Framework for Fast Identification of Community Structures in Large-Scale Social Networks

  • Yutaka I. Leon-Suematsu
  • Kikuo Yuta
Part of the Annals of Information Systems book series (AOIS, volume 12)


One of the most important features of real networks is the presence of community structures or the subset of nodes that are densely connected to each other when compared to the rest of the networks, which encode the information about the organization and functionality of the nodes. Social networking sites (SNS), which allow the interaction of millions of users, have important scientific and practical implications; however, they require the development of fast algorithms. We focus on the algorithm developed by Clauset, Newman, and Moore (CNM) and its widely used modifications to analyze the behavior and effectiveness in terms of speed. This chapter describes the inefficiencies of CNM and shows that the determinant factor that impacts the speed is the number of interconnected communities (NIC) that represent the number of operations performed when merging two communities. We propose a new improvement of CNM that considers the NIC and a new implementation framework to accelerate CNM. Our improvements were compared with the former CNM and its variations when applied to large-scale networks from seven real data sets (Mixi, Facebook, Flickr, LiveJournal, Orkut, YouTube, and Delicious) and five synthetic networks with different structural properties. The experimental results demonstrate that the performance of all algorithms is impacted by the structural properties of the network and our proposed improvements outperform former algorithms in terms of speed and modularity in most network structures, thereby showing its applicability to real large-scale networks.


Social Networking Site Normalize Mutual Information Lower Triangular Matrix Undirected Network Implementation Framework 
These keywords were added by machine and not by the authors. This process is experimental and the keywords may be updated as the learning algorithm improves.

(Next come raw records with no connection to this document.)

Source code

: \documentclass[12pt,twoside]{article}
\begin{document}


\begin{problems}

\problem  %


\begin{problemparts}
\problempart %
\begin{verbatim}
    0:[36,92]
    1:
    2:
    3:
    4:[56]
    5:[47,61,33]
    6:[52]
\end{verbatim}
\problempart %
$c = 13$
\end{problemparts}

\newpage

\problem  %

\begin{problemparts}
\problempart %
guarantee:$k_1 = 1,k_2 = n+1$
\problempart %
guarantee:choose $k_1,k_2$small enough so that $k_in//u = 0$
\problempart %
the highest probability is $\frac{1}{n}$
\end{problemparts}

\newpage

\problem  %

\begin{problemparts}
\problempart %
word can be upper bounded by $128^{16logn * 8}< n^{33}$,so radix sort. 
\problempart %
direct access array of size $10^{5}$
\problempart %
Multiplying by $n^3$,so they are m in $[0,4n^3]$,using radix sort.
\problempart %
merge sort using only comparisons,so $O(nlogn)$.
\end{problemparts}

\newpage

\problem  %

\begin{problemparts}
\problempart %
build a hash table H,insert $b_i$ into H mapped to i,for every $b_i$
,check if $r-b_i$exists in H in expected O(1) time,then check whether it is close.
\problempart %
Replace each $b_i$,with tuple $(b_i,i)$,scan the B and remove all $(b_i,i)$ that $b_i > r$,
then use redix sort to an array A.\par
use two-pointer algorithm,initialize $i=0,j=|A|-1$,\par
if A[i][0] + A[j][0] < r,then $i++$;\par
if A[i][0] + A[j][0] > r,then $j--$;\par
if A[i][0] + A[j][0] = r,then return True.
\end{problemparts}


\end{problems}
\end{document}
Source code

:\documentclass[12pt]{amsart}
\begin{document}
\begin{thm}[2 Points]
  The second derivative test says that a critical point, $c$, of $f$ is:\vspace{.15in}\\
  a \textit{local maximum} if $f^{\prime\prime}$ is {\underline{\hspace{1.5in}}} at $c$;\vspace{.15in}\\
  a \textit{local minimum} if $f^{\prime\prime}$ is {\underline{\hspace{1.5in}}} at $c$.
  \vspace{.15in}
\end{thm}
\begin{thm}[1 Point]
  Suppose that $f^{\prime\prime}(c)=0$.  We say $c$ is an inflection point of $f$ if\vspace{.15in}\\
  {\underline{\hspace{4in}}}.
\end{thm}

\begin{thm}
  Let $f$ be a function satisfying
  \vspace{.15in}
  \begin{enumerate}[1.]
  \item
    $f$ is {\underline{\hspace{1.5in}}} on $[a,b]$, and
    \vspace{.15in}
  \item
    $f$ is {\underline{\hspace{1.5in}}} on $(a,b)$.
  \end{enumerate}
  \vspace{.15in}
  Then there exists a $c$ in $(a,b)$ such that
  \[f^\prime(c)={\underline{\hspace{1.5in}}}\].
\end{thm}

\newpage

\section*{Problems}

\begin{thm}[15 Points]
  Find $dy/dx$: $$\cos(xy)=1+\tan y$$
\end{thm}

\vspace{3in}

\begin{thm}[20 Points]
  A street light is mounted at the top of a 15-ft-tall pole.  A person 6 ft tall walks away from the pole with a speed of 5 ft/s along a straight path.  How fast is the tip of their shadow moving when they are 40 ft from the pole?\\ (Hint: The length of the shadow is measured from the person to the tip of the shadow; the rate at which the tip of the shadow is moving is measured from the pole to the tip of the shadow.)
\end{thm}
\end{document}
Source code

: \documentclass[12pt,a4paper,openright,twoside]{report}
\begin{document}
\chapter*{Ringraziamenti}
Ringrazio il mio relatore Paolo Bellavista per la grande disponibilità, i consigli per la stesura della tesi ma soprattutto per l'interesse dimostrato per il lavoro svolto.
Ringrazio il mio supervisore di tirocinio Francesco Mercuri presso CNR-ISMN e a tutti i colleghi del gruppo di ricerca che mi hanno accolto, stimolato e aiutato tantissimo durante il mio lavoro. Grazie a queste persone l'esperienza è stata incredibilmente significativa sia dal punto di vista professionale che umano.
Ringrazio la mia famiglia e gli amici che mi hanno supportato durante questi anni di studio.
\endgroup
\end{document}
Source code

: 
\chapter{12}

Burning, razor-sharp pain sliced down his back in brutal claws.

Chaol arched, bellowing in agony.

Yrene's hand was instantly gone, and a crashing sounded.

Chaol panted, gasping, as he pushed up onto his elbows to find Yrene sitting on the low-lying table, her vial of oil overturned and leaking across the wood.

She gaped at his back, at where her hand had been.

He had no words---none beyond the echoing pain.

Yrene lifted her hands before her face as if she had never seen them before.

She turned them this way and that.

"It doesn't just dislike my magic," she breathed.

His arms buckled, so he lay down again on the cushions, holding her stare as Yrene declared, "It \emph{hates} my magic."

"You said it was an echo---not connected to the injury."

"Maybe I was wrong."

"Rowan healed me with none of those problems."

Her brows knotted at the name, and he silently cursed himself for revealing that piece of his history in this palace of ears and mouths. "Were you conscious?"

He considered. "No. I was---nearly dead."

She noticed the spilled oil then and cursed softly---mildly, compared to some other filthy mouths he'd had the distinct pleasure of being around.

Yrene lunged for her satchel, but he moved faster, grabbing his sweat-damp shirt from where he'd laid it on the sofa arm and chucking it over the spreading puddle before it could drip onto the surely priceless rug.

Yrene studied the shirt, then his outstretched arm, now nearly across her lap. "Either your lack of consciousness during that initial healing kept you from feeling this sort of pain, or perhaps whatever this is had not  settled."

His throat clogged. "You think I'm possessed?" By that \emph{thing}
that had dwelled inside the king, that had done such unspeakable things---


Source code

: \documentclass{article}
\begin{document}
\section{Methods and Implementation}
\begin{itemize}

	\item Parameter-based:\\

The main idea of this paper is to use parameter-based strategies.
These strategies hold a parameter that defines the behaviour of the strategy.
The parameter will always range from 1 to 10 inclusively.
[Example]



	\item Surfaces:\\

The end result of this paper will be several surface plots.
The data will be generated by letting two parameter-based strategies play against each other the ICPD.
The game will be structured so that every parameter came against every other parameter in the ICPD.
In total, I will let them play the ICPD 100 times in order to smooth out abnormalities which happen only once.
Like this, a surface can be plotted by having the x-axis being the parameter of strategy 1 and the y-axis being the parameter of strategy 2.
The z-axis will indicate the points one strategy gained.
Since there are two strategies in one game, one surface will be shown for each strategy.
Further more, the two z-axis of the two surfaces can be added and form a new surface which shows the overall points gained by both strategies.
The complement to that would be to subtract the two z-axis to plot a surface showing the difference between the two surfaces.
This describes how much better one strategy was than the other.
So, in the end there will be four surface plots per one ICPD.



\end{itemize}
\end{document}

The authors are grateful to Yoshi Fujiwara from ATR for his ever-inspiring discussions and helpful comments on preliminary versions. We would like to thank the anonymous reviewers for their invaluable comments and for letting us know about the competing algorithm. We also thank Alan Mislove from the Max-Planck Institute for providing his data sets. Finally, we would like to thank Mixi, Inc., for providing the data set, in which users were all encrypted. The data set is handled under a Non-Disclosure Agreement. Our work does not evaluate the personality of participants or services in any SNSs. We declare no competing interests.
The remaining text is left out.